▸ **ASSIGNMENT**
For the data below, give again exactly the lines from the one containing "Recent API Sample" through the one containing "Raytracing Procedural Geometry", both ends included, and no others.

▸ **DATASET EXCERPTS**
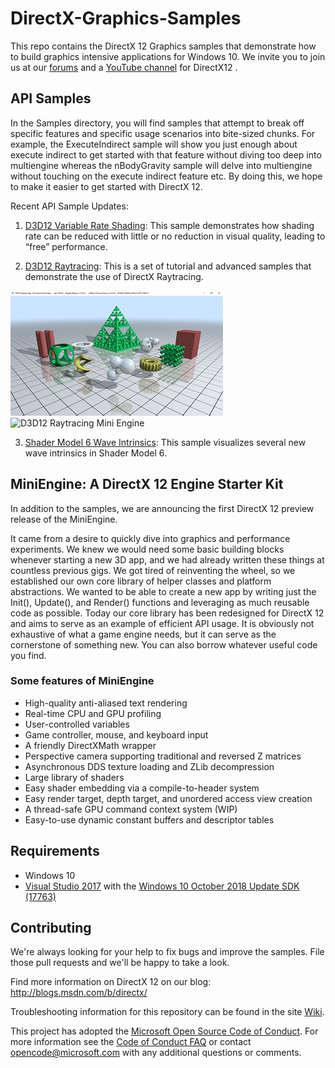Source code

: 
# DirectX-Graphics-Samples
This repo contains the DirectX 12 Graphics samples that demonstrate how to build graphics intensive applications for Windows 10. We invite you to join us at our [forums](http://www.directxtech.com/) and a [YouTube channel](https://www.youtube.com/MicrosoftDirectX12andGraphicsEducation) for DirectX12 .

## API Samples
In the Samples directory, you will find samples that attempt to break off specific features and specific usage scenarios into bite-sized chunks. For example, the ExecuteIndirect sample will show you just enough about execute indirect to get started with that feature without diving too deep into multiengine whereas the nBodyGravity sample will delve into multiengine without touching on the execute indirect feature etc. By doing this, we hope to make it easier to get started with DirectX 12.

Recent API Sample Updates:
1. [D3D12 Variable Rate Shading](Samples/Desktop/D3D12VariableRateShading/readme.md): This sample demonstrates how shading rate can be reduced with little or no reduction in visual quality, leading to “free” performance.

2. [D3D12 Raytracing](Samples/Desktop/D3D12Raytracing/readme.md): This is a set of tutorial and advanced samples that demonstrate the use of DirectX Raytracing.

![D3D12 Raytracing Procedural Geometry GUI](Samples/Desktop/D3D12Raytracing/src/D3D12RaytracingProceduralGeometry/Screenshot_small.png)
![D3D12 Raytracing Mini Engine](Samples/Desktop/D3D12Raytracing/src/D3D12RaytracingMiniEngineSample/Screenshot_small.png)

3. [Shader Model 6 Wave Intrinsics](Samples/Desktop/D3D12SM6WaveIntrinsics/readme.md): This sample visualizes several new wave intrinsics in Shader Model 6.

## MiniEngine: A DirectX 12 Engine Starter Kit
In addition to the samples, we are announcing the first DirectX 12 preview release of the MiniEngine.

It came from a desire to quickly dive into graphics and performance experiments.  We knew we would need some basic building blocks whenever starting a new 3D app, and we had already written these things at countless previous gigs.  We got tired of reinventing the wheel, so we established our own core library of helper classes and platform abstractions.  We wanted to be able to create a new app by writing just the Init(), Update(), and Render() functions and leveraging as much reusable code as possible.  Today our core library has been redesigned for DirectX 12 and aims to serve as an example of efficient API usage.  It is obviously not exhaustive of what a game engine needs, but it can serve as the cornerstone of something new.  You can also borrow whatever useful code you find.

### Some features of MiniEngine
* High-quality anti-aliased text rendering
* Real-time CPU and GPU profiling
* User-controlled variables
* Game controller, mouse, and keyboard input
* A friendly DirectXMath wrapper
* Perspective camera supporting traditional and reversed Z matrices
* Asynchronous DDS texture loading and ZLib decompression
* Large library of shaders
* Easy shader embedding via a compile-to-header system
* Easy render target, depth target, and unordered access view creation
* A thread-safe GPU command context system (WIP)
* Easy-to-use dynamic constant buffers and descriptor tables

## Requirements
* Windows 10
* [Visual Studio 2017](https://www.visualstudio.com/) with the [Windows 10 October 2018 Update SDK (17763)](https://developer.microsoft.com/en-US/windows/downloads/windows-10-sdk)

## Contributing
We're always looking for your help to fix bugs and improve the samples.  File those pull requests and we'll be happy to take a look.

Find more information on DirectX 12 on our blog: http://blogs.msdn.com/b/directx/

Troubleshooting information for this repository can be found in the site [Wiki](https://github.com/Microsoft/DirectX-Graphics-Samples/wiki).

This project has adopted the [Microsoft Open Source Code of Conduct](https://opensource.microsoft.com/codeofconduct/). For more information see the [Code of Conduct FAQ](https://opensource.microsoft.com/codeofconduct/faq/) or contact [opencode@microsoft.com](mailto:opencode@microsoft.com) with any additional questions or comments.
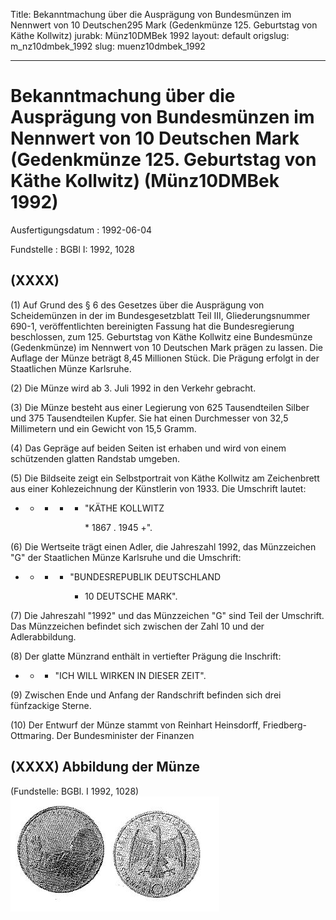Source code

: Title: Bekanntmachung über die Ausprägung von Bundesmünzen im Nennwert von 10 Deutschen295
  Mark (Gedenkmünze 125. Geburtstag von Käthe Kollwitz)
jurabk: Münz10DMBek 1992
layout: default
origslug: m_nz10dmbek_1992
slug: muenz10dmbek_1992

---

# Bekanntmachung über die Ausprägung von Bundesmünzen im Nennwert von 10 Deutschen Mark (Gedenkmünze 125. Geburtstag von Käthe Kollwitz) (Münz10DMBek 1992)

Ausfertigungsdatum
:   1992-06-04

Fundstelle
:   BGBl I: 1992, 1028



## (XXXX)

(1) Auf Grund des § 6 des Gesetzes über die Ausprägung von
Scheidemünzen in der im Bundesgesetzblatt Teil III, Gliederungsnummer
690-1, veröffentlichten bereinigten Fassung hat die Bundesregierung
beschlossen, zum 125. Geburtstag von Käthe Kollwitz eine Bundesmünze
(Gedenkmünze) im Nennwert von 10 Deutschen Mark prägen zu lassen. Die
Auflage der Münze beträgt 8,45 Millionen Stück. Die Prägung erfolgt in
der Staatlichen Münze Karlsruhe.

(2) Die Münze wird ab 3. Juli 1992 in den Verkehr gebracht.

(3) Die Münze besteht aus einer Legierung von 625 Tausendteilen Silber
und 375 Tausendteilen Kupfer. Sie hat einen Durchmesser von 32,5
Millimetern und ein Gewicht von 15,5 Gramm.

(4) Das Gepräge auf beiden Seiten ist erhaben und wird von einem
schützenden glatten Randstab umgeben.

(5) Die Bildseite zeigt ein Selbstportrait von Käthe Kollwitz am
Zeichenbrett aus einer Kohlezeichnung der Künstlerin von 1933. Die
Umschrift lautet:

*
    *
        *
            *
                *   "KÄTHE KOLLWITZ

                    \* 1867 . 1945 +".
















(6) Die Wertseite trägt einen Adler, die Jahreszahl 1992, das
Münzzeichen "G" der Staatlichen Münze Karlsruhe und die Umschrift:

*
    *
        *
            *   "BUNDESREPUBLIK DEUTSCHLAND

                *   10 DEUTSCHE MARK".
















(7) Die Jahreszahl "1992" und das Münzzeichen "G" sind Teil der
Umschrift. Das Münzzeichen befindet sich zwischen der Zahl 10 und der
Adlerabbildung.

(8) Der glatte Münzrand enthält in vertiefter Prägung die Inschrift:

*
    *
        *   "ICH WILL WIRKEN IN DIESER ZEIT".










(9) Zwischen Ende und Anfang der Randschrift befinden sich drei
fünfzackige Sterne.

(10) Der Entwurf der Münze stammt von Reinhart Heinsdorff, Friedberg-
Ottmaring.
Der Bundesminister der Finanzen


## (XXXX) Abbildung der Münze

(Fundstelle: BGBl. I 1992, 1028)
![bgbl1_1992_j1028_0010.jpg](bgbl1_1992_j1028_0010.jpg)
==
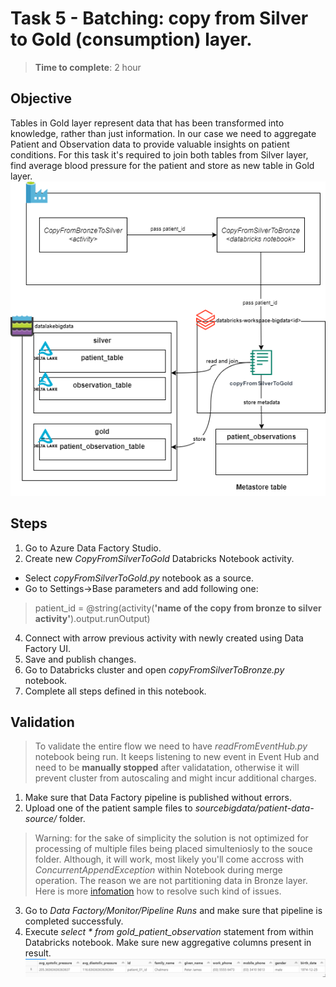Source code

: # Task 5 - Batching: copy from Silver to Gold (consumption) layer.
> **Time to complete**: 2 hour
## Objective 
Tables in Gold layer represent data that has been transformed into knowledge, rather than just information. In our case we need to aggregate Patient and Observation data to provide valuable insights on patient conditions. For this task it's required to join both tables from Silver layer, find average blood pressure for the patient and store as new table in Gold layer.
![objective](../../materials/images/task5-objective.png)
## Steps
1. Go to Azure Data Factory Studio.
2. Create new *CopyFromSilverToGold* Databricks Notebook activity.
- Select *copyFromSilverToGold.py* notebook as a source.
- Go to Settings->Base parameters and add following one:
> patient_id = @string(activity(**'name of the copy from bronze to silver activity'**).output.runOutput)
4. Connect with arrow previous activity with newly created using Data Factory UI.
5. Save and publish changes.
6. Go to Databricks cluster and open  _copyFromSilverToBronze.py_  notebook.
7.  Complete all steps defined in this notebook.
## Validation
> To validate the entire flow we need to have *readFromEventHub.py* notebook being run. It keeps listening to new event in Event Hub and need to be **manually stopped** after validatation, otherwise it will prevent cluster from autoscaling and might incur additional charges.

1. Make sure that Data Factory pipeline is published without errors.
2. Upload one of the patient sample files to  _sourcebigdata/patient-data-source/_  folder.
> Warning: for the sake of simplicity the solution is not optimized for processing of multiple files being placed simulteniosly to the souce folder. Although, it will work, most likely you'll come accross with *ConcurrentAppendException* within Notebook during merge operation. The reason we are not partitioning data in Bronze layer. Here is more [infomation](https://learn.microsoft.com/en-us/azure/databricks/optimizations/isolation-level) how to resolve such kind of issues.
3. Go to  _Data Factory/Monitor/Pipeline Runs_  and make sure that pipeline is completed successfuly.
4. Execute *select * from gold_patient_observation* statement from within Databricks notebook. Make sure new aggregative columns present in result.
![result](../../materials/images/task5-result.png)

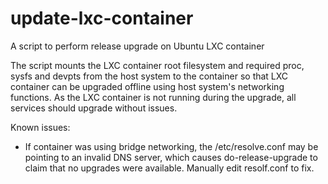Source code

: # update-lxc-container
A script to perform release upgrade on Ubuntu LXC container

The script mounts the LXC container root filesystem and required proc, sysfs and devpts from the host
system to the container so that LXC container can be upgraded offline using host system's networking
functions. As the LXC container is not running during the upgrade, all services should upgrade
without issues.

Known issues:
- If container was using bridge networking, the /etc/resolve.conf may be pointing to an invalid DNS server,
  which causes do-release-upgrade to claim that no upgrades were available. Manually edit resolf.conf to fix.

▸ **TASK SOLUTION**
Recent API Sample Updates:
1. [D3D12 Variable Rate Shading](Samples/Desktop/D3D12VariableRateShading/readme.md): This sample demonstrates how shading rate can be reduced with little or no reduction in visual quality, leading to “free” performance.

2. [D3D12 Raytracing](Samples/Desktop/D3D12Raytracing/readme.md): This is a set of tutorial and advanced samples that demonstrate the use of DirectX Raytracing.

![D3D12 Raytracing Procedural Geometry GUI](Samples/Desktop/D3D12Raytracing/src/D3D12RaytracingProceduralGeometry/Screenshot_small.png)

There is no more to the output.